-- Dataset extract follows --

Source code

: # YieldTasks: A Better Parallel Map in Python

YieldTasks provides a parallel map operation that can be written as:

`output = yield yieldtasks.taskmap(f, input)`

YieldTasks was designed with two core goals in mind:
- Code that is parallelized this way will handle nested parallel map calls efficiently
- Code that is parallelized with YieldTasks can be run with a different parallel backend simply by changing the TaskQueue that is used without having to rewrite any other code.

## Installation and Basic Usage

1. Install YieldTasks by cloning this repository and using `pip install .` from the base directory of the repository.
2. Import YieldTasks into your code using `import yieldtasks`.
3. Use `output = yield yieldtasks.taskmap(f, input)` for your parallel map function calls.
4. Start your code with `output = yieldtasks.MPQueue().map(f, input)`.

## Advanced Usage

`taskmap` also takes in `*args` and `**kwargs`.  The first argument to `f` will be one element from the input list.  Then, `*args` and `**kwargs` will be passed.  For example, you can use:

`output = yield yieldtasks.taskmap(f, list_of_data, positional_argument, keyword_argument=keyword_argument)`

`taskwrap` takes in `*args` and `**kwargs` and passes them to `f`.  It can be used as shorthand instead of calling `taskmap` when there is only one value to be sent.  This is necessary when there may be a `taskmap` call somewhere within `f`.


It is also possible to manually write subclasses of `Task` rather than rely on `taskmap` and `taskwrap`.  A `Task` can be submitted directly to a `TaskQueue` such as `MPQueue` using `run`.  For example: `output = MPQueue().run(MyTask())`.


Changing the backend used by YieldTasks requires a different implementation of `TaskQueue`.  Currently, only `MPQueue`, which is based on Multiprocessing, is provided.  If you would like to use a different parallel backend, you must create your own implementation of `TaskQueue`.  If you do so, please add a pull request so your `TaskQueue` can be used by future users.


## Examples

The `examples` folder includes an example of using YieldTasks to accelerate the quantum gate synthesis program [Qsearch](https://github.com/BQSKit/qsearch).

-- Dataset extract concluded --
-- Dataset extract follows --

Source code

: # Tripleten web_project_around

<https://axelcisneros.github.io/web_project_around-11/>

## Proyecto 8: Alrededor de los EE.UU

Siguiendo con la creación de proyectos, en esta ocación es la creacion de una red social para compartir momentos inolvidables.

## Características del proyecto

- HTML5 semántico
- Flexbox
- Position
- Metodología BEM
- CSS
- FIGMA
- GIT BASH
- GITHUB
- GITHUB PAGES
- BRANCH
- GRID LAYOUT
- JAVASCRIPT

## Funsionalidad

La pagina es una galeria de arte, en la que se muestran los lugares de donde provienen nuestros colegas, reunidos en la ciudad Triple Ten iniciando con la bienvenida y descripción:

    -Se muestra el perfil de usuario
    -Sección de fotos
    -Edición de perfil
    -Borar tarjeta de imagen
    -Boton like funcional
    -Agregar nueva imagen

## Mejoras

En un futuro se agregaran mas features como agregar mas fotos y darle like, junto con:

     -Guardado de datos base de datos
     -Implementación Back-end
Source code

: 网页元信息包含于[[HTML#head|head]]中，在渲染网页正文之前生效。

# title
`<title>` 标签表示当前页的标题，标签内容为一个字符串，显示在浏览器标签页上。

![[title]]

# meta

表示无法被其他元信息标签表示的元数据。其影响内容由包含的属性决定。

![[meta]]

-- Dataset extract concluded --
-- Dataset extract follows --

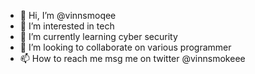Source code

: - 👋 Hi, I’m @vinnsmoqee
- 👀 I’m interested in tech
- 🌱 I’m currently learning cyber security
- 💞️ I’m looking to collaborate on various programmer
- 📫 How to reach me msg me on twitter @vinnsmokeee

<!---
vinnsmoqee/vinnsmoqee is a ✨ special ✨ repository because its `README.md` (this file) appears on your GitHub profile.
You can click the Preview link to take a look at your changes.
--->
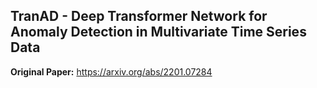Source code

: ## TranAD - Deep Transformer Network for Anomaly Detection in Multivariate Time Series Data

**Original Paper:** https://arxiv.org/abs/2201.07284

-- Dataset extract concluded --

• What you need to do: Only one stretch of the data above is needed. Restate it word for word, from the line containing "- Code that is parallelized with" through the line containing "map function calls.", both ends included.

• Answer to this task:
- Code that is parallelized with YieldTasks can be run with a different parallel backend simply by changing the TaskQueue that is used without having to rewrite any other code.

## Installation and Basic Usage

1. Install YieldTasks by cloning this repository and using `pip install .` from the base directory of the repository.
2. Import YieldTasks into your code using `import yieldtasks`.
3. Use `output = yield yieldtasks.taskmap(f, input)` for your parallel map function calls.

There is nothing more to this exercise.